Document images with source code:

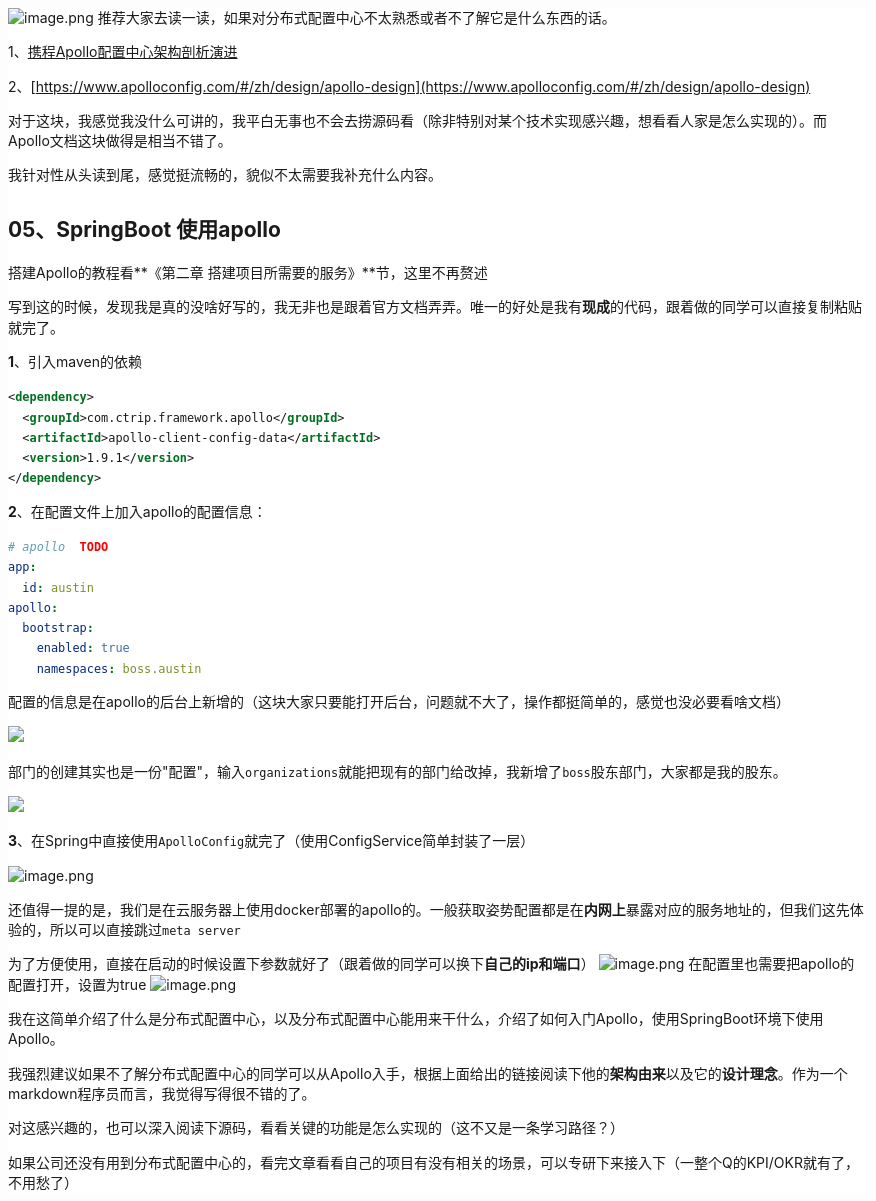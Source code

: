 ![image.png](https://cdn.nlark.com/yuque/0/2022/png/1285871/1649655980753-8a3bd9a5-2b24-402a-90a4-7495c494d0bc.png#averageHue=%23f0f0f0&clientId=uf4c95e6a-06ef-4&from=paste&id=udd8b67c3&originHeight=166&originWidth=1450&originalType=url&ratio=1&rotation=0&showTitle=false&size=32944&status=done&style=none&taskId=u2981174a-0d21-4f31-9731-db68bfbcac1&title=)
推荐大家去读一读，如果对分布式配置中心不太熟悉或者不了解它是什么东西的话。

1、[携程Apollo配置中心架构剖析演进](https://mp.weixin.qq.com/s/-hUaQPzfsl9Lm3IqQW3VDQ)

2、[https://www.apolloconfig.com/#/zh/design/apollo-design](https://www.apolloconfig.com/#/zh/design/apollo-design)

对于这块，我感觉我没什么可讲的，我平白无事也不会去捞源码看（除非特别对某个技术实现感兴趣，想看看人家是怎么实现的）。而Apollo文档这块做得是相当不错了。

我针对性从头读到尾，感觉挺流畅的，貌似不太需要我补充什么内容。

## 05、SpringBoot 使用apollo

搭建Apollo的教程看**《第二章 搭建项目所需要的服务》**节，这里不再赘述

写到这的时候，发现我是真的没啥好写的，我无非也是跟着官方文档弄弄。唯一的好处是我有**现成**的代码，跟着做的同学可以直接复制粘贴就完了。

**1**、引入maven的依赖

```xml
<dependency>
  <groupId>com.ctrip.framework.apollo</groupId>
  <artifactId>apollo-client-config-data</artifactId>
  <version>1.9.1</version>
</dependency>
```

**2**、在配置文件上加入apollo的配置信息：

```yaml
# apollo  TODO
app:
  id: austin
apollo:
  bootstrap:
    enabled: true
    namespaces: boss.austin
```

配置的信息是在apollo的后台上新增的（这块大家只要能打开后台，问题就不大了，操作都挺简单的，感觉也没必要看啥文档）

![](https://tva1.sinaimg.cn/large/008i3skNgy1gy0l6c7ei7j31vq0u07am.jpg#id=wiHJI&originHeight=1080&originWidth=2438&originalType=binary&ratio=1&rotation=0&showTitle=false&status=done&style=none&title=)

部门的创建其实也是一份"配置"，输入`organizations`就能把现有的部门给改掉，我新增了`boss`股东部门，大家都是我的股东。

![](https://tva1.sinaimg.cn/large/008i3skNgy1gy0l87iigfj32k00u0tcw.jpg#id=suItV&originHeight=1080&originWidth=3312&originalType=binary&ratio=1&rotation=0&showTitle=false&status=done&style=none&title=)

**3**、在Spring中直接使用`ApolloConfig`就完了（使用ConfigService简单封装了一层）

![image.png](https://cdn.nlark.com/yuque/0/2023/png/1285871/1692588272629-f844fcd8-0646-4395-935f-dac58b3e5804.png#averageHue=%232c2b2b&clientId=uf4567f28-52dc-4&from=paste&height=748&id=uea9109d1&originHeight=748&originWidth=1386&originalType=binary&ratio=1&rotation=0&showTitle=false&size=106068&status=done&style=none&taskId=ud2ab115d-8b83-40d0-843e-14c68d53afa&title=&width=1386)

还值得一提的是，我们是在云服务器上使用docker部署的apollo的。一般获取姿势配置都是在**内网上**暴露对应的服务地址的，但我们这先体验的，所以可以直接跳过`meta server`

为了方便使用，直接在启动的时候设置下参数就好了（跟着做的同学可以换下**自己的ip和端口**）
![image.png](https://cdn.nlark.com/yuque/0/2023/png/1285871/1692588299251-4acf636a-5bf3-4f97-a8d9-c571df434327.png#averageHue=%232c2c2b&clientId=uf4567f28-52dc-4&from=paste&height=309&id=u84469533&originHeight=309&originWidth=885&originalType=binary&ratio=1&rotation=0&showTitle=false&size=46320&status=done&style=none&taskId=u70e47223-3adf-4127-bc09-967883d4f93&title=&width=885)
在配置里也需要把apollo的配置打开，设置为true
![image.png](https://cdn.nlark.com/yuque/0/2023/png/1285871/1692588347343-da1d9fc1-f6a4-416a-8681-703c3a38d06b.png#averageHue=%23312f2b&clientId=uf4567f28-52dc-4&from=paste&height=565&id=u76e32e32&originHeight=565&originWidth=1101&originalType=binary&ratio=1&rotation=0&showTitle=false&size=63132&status=done&style=none&taskId=uf74db971-62c3-407a-8ee9-c781ed1549f&title=&width=1101)

我在这简单介绍了什么是分布式配置中心，以及分布式配置中心能用来干什么，介绍了如何入门Apollo，使用SpringBoot环境下使用Apollo。

我强烈建议如果不了解分布式配置中心的同学可以从Apollo入手，根据上面给出的链接阅读下他的**架构由来**以及它的**设计理念**。作为一个markdown程序员而言，我觉得写得很不错的了。

对这感兴趣的，也可以深入阅读下源码，看看关键的功能是怎么实现的（这不又是一条学习路径？）

如果公司还没有用到分布式配置中心的，看完文章看看自己的项目有没有相关的场景，可以专研下来接入下（一整个Q的KPI/OKR就有了，不用愁了）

→ **Task to complete**
Make a word-for-word copy of the entries, without any pictures.

→ **Output for this exercise**
Source code

: ![image.png](https://cdn.nlark.com/yuque/0/2022/png/1285871/1649655980753-8a3bd9a5-2b24-402a-90a4-7495c494d0bc.png#averageHue=%23f0f0f0&clientId=uf4c95e6a-06ef-4&from=paste&id=udd8b67c3&originHeight=166&originWidth=1450&originalType=url&ratio=1&rotation=0&showTitle=false&size=32944&status=done&style=none&taskId=u2981174a-0d21-4f31-9731-db68bfbcac1&title=)
推荐大家去读一读，如果对分布式配置中心不太熟悉或者不了解它是什么东西的话。

1、[携程Apollo配置中心架构剖析演进](https://mp.weixin.qq.com/s/-hUaQPzfsl9Lm3IqQW3VDQ)

2、[https://www.apolloconfig.com/#/zh/design/apollo-design](https://www.apolloconfig.com/#/zh/design/apollo-design)

对于这块，我感觉我没什么可讲的，我平白无事也不会去捞源码看（除非特别对某个技术实现感兴趣，想看看人家是怎么实现的）。而Apollo文档这块做得是相当不错了。

我针对性从头读到尾，感觉挺流畅的，貌似不太需要我补充什么内容。

## 05、SpringBoot 使用apollo

搭建Apollo的教程看**《第二章 搭建项目所需要的服务》**节，这里不再赘述

写到这的时候，发现我是真的没啥好写的，我无非也是跟着官方文档弄弄。唯一的好处是我有**现成**的代码，跟着做的同学可以直接复制粘贴就完了。

**1**、引入maven的依赖

```xml
<dependency>
  <groupId>com.ctrip.framework.apollo</groupId>
  <artifactId>apollo-client-config-data</artifactId>
  <version>1.9.1</version>
</dependency>
```

**2**、在配置文件上加入apollo的配置信息：

```yaml
# apollo  TODO
app:
  id: austin
apollo:
  bootstrap:
    enabled: true
    namespaces: boss.austin
```

配置的信息是在apollo的后台上新增的（这块大家只要能打开后台，问题就不大了，操作都挺简单的，感觉也没必要看啥文档）

![](https://tva1.sinaimg.cn/large/008i3skNgy1gy0l6c7ei7j31vq0u07am.jpg#id=wiHJI&originHeight=1080&originWidth=2438&originalType=binary&ratio=1&rotation=0&showTitle=false&status=done&style=none&title=)

部门的创建其实也是一份"配置"，输入`organizations`就能把现有的部门给改掉，我新增了`boss`股东部门，大家都是我的股东。

![](https://tva1.sinaimg.cn/large/008i3skNgy1gy0l87iigfj32k00u0tcw.jpg#id=suItV&originHeight=1080&originWidth=3312&originalType=binary&ratio=1&rotation=0&showTitle=false&status=done&style=none&title=)

**3**、在Spring中直接使用`ApolloConfig`就完了（使用ConfigService简单封装了一层）

![image.png](https://cdn.nlark.com/yuque/0/2023/png/1285871/1692588272629-f844fcd8-0646-4395-935f-dac58b3e5804.png#averageHue=%232c2b2b&clientId=uf4567f28-52dc-4&from=paste&height=748&id=uea9109d1&originHeight=748&originWidth=1386&originalType=binary&ratio=1&rotation=0&showTitle=false&size=106068&status=done&style=none&taskId=ud2ab115d-8b83-40d0-843e-14c68d53afa&title=&width=1386)

还值得一提的是，我们是在云服务器上使用docker部署的apollo的。一般获取姿势配置都是在**内网上**暴露对应的服务地址的，但我们这先体验的，所以可以直接跳过`meta server`

为了方便使用，直接在启动的时候设置下参数就好了（跟着做的同学可以换下**自己的ip和端口**）
![image.png](https://cdn.nlark.com/yuque/0/2023/png/1285871/1692588299251-4acf636a-5bf3-4f97-a8d9-c571df434327.png#averageHue=%232c2c2b&clientId=uf4567f28-52dc-4&from=paste&height=309&id=u84469533&originHeight=309&originWidth=885&originalType=binary&ratio=1&rotation=0&showTitle=false&size=46320&status=done&style=none&taskId=u70e47223-3adf-4127-bc09-967883d4f93&title=&width=885)
在配置里也需要把apollo的配置打开，设置为true
![image.png](https://cdn.nlark.com/yuque/0/2023/png/1285871/1692588347343-da1d9fc1-f6a4-416a-8681-703c3a38d06b.png#averageHue=%23312f2b&clientId=uf4567f28-52dc-4&from=paste&height=565&id=u76e32e32&originHeight=565&originWidth=1101&originalType=binary&ratio=1&rotation=0&showTitle=false&size=63132&status=done&style=none&taskId=uf74db971-62c3-407a-8ee9-c781ed1549f&title=&width=1101)

我在这简单介绍了什么是分布式配置中心，以及分布式配置中心能用来干什么，介绍了如何入门Apollo，使用SpringBoot环境下使用Apollo。

我强烈建议如果不了解分布式配置中心的同学可以从Apollo入手，根据上面给出的链接阅读下他的**架构由来**以及它的**设计理念**。作为一个markdown程序员而言，我觉得写得很不错的了。

对这感兴趣的，也可以深入阅读下源码，看看关键的功能是怎么实现的（这不又是一条学习路径？）

如果公司还没有用到分布式配置中心的，看完文章看看自己的项目有没有相关的场景，可以专研下来接入下（一整个Q的KPI/OKR就有了，不用愁了）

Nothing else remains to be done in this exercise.